Outro aspecto não menos importante, para além do carácter individual da revolução mental, é o seu carácter espontâneo. A revolução mental, dissemo-lo, é a tomada de consciência que um dado homem leva a cabo de que as ficções sociais têm uma natureza ilusória. A acção de tomada de consciência que caracteriza a revolução mental é uma acção que parte do homem no qual essa revolução mental se dá. Portanto, a dar-se uma revolução mental, ela é sempre voluntária. Se a revolução mental acontece, ela acontece porque, de uma forma espontânea, um dado homem toma consciência do carácter ilusório das ficções sociais. A compreensão do modo como se processam as revoluções mentais leva-nos até à conclusão de que não é possível a nenhuma obra de criação, e nem mesmo às obras de criação anarquistas, provocar a revolução mental em cada homem. Se a revolução mental é individual e espontânea, ela só poderá dar-se quando o homem que vive na ilusão de que as ficções sociais são reais tome consciência de que vive nessa ilusão. Assim, o objectivo máximo da obra de criação anarquista não é a revolução mental, mas sim, e apenas, a reunião das condições nas quais a probabilidade de que a revolução mental se dê seja maior. Sendo individual e espontânea, a revolução mental apenas depende do homem que vive na ilusão de que as ficções sociais são reais. Porém, a criação de um ambiente anarquista através de uma obra de criação anarquista predispõe a mente do homem que vive na ilusão de que as ficções sociais são reais para a tomada de consciência de que não existe mais verdade na sua natureza que o seu carácter ilusório.
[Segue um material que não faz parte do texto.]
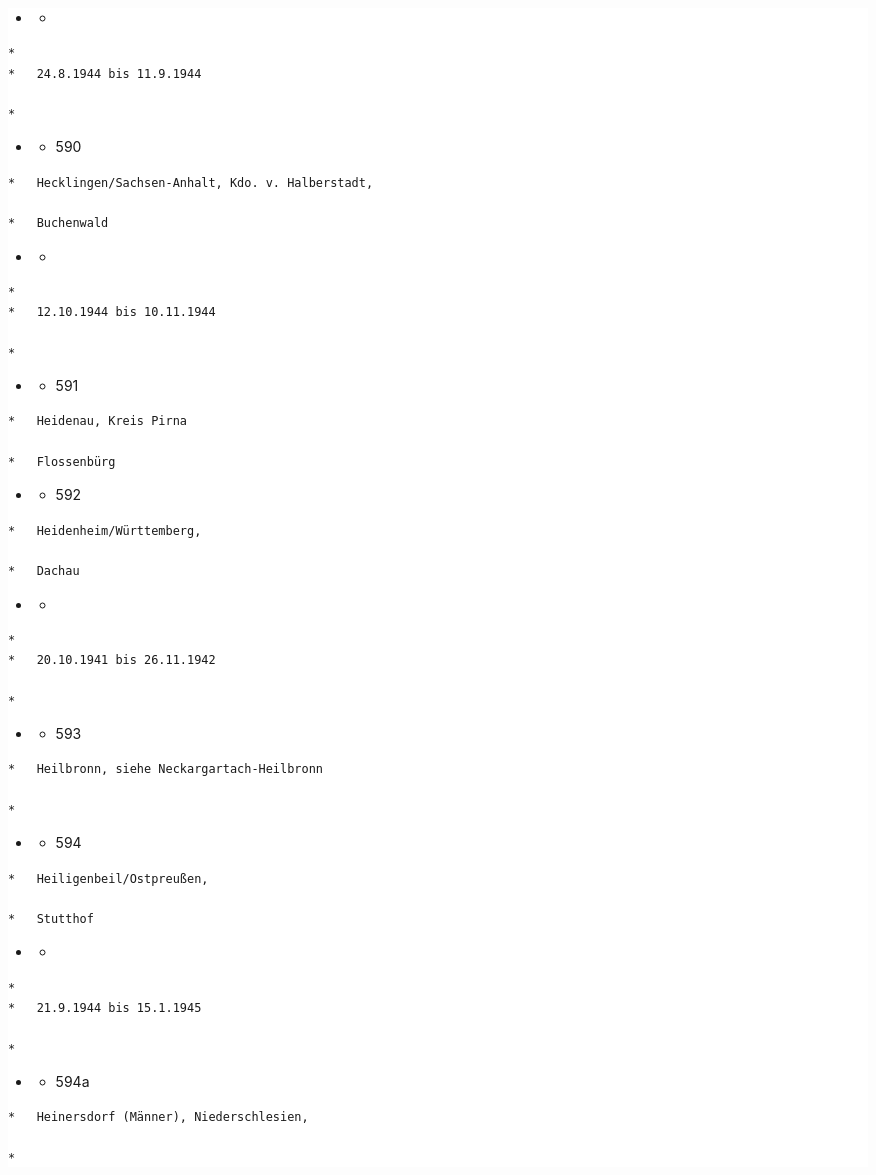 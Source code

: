 
*    *
    *
    *   24.8.1944 bis 11.9.1944

    *

*    *   590

    *   Hecklingen/Sachsen-Anhalt, Kdo. v. Halberstadt,

    *   Buchenwald


*    *
    *
    *   12.10.1944 bis 10.11.1944

    *

*    *   591

    *   Heidenau, Kreis Pirna

    *   Flossenbürg


*    *   592

    *   Heidenheim/Württemberg,

    *   Dachau


*    *
    *
    *   20.10.1941 bis 26.11.1942

    *

*    *   593

    *   Heilbronn, siehe Neckargartach-Heilbronn

    *

*    *   594

    *   Heiligenbeil/Ostpreußen,

    *   Stutthof


*    *
    *
    *   21.9.1944 bis 15.1.1945

    *

*    *   594a

    *   Heinersdorf (Männer), Niederschlesien,

    *
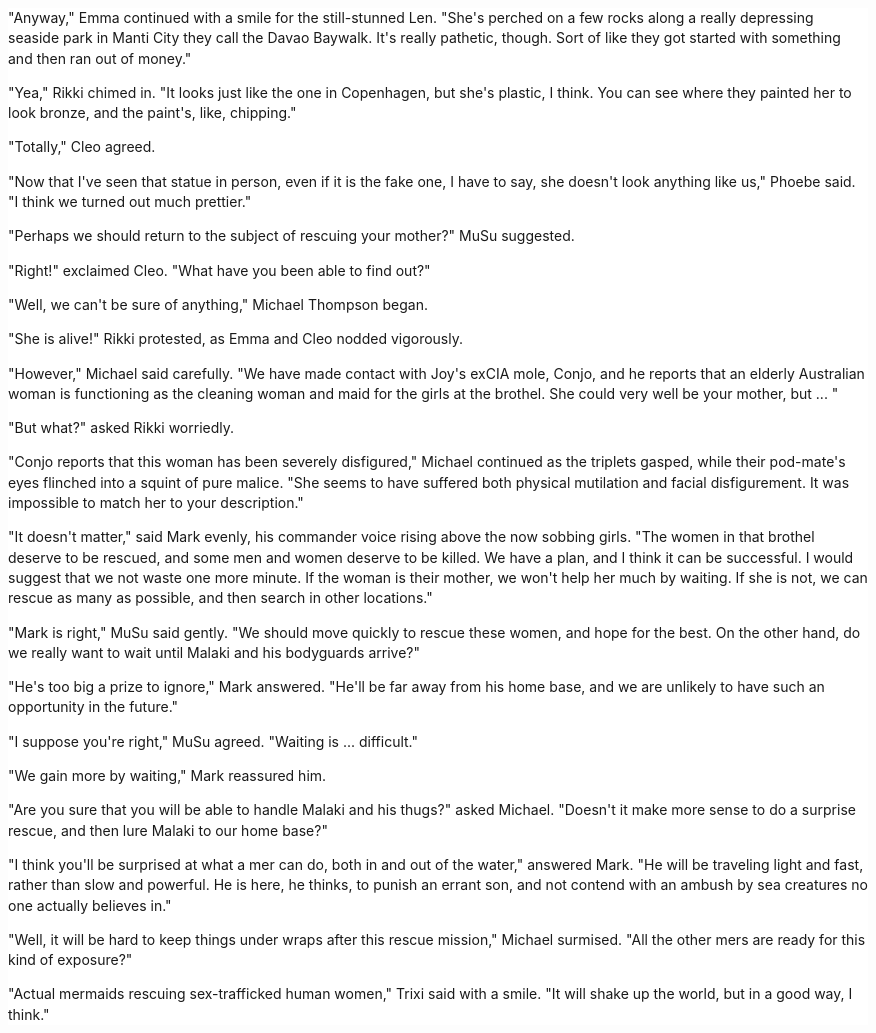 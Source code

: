 "Anyway," Emma continued with a smile for the still-stunned Len. "She's perched on a few rocks along a really depressing seaside park in Manti City they call the Davao Baywalk. It's really pathetic, though. Sort of like they got started with something and then ran out of money."

"Yea," Rikki chimed in. "It looks just like the one in Copenhagen, but she's plastic, I think. You can see where they painted her to look bronze, and the paint's, like, chipping."

"Totally," Cleo agreed.

"Now that I've seen that statue in person, even if it is the fake one, I have to say, she doesn't look anything like us," Phoebe said. "I think we turned out much prettier."

"Perhaps we should return to the subject of rescuing your mother?" MuSu suggested.

"Right!" exclaimed Cleo. "What have you been able to find out?"

"Well, we can't be sure of anything," Michael Thompson began.

"She is alive!" Rikki protested, as Emma and Cleo nodded vigorously.

"However," Michael said carefully. "We have made contact with Joy's exCIA mole, Conjo, and he reports that an elderly Australian woman is functioning as the cleaning woman and maid for the girls at the brothel. She could very well be your mother, but ... "

"But what?" asked Rikki worriedly.

"Conjo reports that this woman has been severely disfigured," Michael continued as the triplets gasped, while their pod-mate's eyes flinched into a squint of pure malice. "She seems to have suffered both physical mutilation and facial disfigurement. It was impossible to match her to your description."

"It doesn't matter," said Mark evenly, his commander voice rising above the now sobbing girls. "The women in that brothel deserve to be rescued, and some men and women deserve to be killed. We have a plan, and I think it can be successful. I would suggest that we not waste one more minute. If the woman is their mother, we won't help her much by waiting. If she is not, we can rescue as many as possible, and then search in other locations."

"Mark is right," MuSu said gently. "We should move quickly to rescue these women, and hope for the best. On the other hand, do we really want to wait until Malaki and his bodyguards arrive?"

"He's too big a prize to ignore," Mark answered. "He'll be far away from his home base, and we are unlikely to have such an opportunity in the future."

"I suppose you're right," MuSu agreed. "Waiting is ... difficult."

"We gain more by waiting," Mark reassured him.

"Are you sure that you will be able to handle Malaki and his thugs?" asked Michael. "Doesn't it make more sense to do a surprise rescue, and then lure Malaki to our home base?"

"I think you'll be surprised at what a mer can do, both in and out of the water," answered Mark. "He will be traveling light and fast, rather than slow and powerful. He is here, he thinks, to punish an errant son, and not contend with an ambush by sea creatures no one actually believes in."

"Well, it will be hard to keep things under wraps after this rescue mission," Michael surmised. "All the other mers are ready for this kind of exposure?"

"Actual mermaids rescuing sex-trafficked human women," Trixi said with a smile. "It will shake up the world, but in a good way, I think."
Sendo o objectivo da obra de criação anarquista a criação de um ambiente no qual a probabilidade de que a revolução mental se dê seja maior, é preciso analisar quais são as características que é necessário que a obra de criação tenha para que possa criar um ambiente anarquista. Se o objectivo da obra de criação anarquista é potenciar a revolução mental, então o objectivo da obra de criação anarquista é potenciar a tomada de consciência - que em cada homem se pode dar de uma forma espontânea - de que as as ficções sociais têm uma natureza ilusória. Assim, a obra de criação anarquista tem de mostrar que as ficções sociais que tantos homens crêem ser verdadeiras não são mais que ilusões. Por exemplo, se a obra de criação anarquista tiver como objectivo a destruição da ficção social dinheiro, então ela tem de mostrar que a natureza da ficção social dinheiro é ilusória - isto é, ela tem de mostrar que a maior ou menor posse de dinheiro não faz de alguém uma pessoa melhor ou pior.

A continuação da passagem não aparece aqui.